◆ **Listed records**:
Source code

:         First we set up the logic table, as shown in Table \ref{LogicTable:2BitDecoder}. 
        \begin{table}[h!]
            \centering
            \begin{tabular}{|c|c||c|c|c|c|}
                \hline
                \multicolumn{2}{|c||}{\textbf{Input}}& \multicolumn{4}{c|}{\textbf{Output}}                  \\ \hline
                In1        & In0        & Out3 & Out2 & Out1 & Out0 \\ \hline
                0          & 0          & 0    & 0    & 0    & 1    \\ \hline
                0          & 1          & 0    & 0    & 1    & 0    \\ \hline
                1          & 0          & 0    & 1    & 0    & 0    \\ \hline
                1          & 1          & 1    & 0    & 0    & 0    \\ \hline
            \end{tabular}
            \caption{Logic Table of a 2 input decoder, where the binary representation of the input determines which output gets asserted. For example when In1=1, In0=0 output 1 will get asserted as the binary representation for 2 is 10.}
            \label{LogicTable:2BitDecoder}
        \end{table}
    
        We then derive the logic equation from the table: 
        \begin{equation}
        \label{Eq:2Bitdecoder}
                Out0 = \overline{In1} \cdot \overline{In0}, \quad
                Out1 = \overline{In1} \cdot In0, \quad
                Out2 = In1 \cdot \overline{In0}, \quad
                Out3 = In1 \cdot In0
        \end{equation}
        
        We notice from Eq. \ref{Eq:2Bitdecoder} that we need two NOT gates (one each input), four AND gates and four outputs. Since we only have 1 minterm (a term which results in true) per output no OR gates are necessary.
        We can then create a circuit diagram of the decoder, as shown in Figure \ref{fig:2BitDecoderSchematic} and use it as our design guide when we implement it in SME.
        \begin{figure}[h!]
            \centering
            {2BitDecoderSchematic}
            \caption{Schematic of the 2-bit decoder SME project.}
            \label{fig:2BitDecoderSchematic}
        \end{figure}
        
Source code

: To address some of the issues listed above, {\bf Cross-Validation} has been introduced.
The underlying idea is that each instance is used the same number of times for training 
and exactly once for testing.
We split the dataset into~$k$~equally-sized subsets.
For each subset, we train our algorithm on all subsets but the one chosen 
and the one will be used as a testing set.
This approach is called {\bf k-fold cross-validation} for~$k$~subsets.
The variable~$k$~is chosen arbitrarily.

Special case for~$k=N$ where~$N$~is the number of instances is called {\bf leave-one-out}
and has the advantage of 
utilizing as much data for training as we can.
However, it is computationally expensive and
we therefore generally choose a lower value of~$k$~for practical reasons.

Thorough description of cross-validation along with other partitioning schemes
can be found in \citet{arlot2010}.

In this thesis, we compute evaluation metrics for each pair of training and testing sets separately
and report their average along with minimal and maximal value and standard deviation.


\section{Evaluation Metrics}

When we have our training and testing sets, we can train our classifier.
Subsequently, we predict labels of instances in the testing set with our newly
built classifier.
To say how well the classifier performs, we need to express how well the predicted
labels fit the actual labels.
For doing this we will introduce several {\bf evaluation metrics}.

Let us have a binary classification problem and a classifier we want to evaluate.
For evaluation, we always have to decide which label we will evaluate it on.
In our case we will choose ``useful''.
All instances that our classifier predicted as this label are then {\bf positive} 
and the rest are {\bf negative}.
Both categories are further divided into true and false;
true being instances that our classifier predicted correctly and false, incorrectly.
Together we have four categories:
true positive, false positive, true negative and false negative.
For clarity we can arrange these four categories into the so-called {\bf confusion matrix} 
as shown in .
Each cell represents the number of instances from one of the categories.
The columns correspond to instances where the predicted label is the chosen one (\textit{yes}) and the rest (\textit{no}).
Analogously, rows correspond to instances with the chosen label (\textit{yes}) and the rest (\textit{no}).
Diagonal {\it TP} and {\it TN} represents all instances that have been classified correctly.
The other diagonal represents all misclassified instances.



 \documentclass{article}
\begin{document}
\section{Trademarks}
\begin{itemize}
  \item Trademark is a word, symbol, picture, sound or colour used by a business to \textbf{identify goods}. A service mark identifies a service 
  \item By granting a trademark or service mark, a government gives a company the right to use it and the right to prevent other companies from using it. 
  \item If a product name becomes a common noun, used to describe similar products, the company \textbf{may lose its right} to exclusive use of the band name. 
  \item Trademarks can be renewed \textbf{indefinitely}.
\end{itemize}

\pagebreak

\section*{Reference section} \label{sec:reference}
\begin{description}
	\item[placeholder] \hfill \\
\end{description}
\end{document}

◆ **Task statement**:
Where a line of the entries contains "LogicTable", report that line.

◆ **Solved exercise**:
:         First we set up the logic table, as shown in Table \ref{LogicTable:2BitDecoder}. 
            \label{LogicTable:2BitDecoder}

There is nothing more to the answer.